SEA-TS: Self-Evolving Agent for Autonomous Code Generation of Time Series Forecasting Algorithms
Longkun Xu, Xiaochun Zhang, Qiantu Tuo, Rui Li

TL;DR
SEA-TS is an autonomous framework that iteratively generates, reviews, and optimizes time series forecasting algorithms, achieving significant accuracy improvements and discovering novel model architectures without manual intervention.
Contribution
The paper introduces SEA-TS, a novel self-evolving framework with innovative search, review, and knowledge transfer mechanisms for autonomous time series model development.
Findings
40% MAE reduction on Solar-Energy benchmark
8.6% WAPE reduction on solar PV forecasting
Discovered novel architectural patterns like physics-informed heads
Abstract
Accurate time series forecasting underpins decision-making across domains, yet conventional ML development suffers from data scarcity in new deployments, poor adaptability under distribution shift, and diminishing returns from manual iteration.
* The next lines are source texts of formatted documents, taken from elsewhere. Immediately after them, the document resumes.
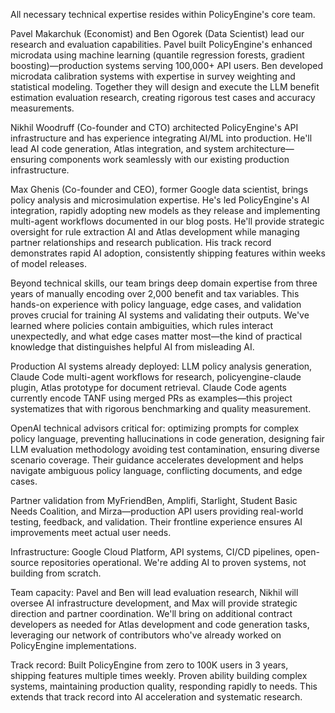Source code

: All necessary technical expertise resides within PolicyEngine's core team.

Pavel Makarchuk (Economist) and Ben Ogorek (Data Scientist) lead our research and evaluation capabilities. Pavel built PolicyEngine's enhanced microdata using machine learning (quantile regression forests, gradient boosting)—production systems serving 100,000+ API users. Ben developed microdata calibration systems with expertise in survey weighting and statistical modeling. Together they will design and execute the LLM benefit estimation evaluation research, creating rigorous test cases and accuracy measurements.

Nikhil Woodruff (Co-founder and CTO) architected PolicyEngine's API infrastructure and has experience integrating AI/ML into production. He'll lead AI code generation, Atlas integration, and system architecture—ensuring components work seamlessly with our existing production infrastructure.

Max Ghenis (Co-founder and CEO), former Google data scientist, brings policy analysis and microsimulation expertise. He's led PolicyEngine's AI integration, rapidly adopting new models as they release and implementing multi-agent workflows documented in our blog posts. He'll provide strategic oversight for rule extraction AI and Atlas development while managing partner relationships and research publication. His track record demonstrates rapid AI adoption, consistently shipping features within weeks of model releases.

Beyond technical skills, our team brings deep domain expertise from three years of manually encoding over 2,000 benefit and tax variables. This hands-on experience with policy language, edge cases, and validation proves crucial for training AI systems and validating their outputs. We've learned where policies contain ambiguities, which rules interact unexpectedly, and what edge cases matter most—the kind of practical knowledge that distinguishes helpful AI from misleading AI.

Production AI systems already deployed: LLM policy analysis generation, Claude Code multi-agent workflows for research, policyengine-claude plugin, Atlas prototype for document retrieval. Claude Code agents currently encode TANF using merged PRs as examples—this project systematizes that with rigorous benchmarking and quality measurement.

OpenAI technical advisors critical for: optimizing prompts for complex policy language, preventing hallucinations in code generation, designing fair LLM evaluation methodology avoiding test contamination, ensuring diverse scenario coverage. Their guidance accelerates development and helps navigate ambiguous policy language, conflicting documents, and edge cases.

Partner validation from MyFriendBen, Amplifi, Starlight, Student Basic Needs Coalition, and Mirza—production API users providing real-world testing, feedback, and validation. Their frontline experience ensures AI improvements meet actual user needs.

Infrastructure: Google Cloud Platform, API systems, CI/CD pipelines, open-source repositories operational. We're adding AI to proven systems, not building from scratch.

Team capacity: Pavel and Ben will lead evaluation research, Nikhil will oversee AI infrastructure development, and Max will provide strategic direction and partner coordination. We'll bring on additional contract developers as needed for Atlas development and code generation tasks, leveraging our network of contributors who've already worked on PolicyEngine implementations.

Track record: Built PolicyEngine from zero to 100K users in 3 years, shipping features multiple times weekly. Proven ability building complex systems, maintaining production quality, responding rapidly to needs. This extends that track record into AI acceleration and systematic research.
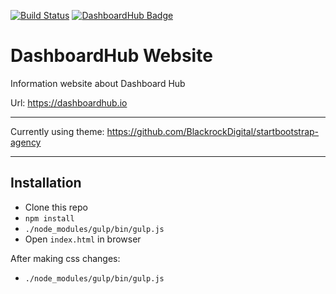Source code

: [![Build Status](https://travis-ci.org/DashboardHub/Website.svg?branch=master)](https://travis-ci.org/DashboardHub/Website)
[![DashboardHub Badge](https://img.shields.io/badge/DashboardHub-Website-orange.svg)](https://pipeline.dashboardhub.io/4c561a20-ddc0-11e7-8be6-8d1c32f4579f/view)

# DashboardHub Website

Information website about Dashboard Hub

Url: https://dashboardhub.io

---

Currently using theme: https://github.com/BlackrockDigital/startbootstrap-agency

---

## Installation

* Clone this repo
* `npm install`
* `./node_modules/gulp/bin/gulp.js`
* Open `index.html` in browser

After making css changes:

* `./node_modules/gulp/bin/gulp.js`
We propose Self-Evolving Agent for Time Series Algorithms (SEA-TS), a framework that autonomously generates, validates, and optimizes forecasting code via an iterative self-evolution loop. Our framework introduces three key innovations: (1) Metric-Advantage Monte Carlo Tree Search (MA-MCTS), which replaces fixed rewards with a normalized advantage score for discriminative search guidance; (2) Code Review with running prompt refinement, where each executed solution undergoes automated review followed by prompt updates that encode corrective patterns, preventing recurrence of similar errors; and (3) Global Steerable Reasoning, which compares each…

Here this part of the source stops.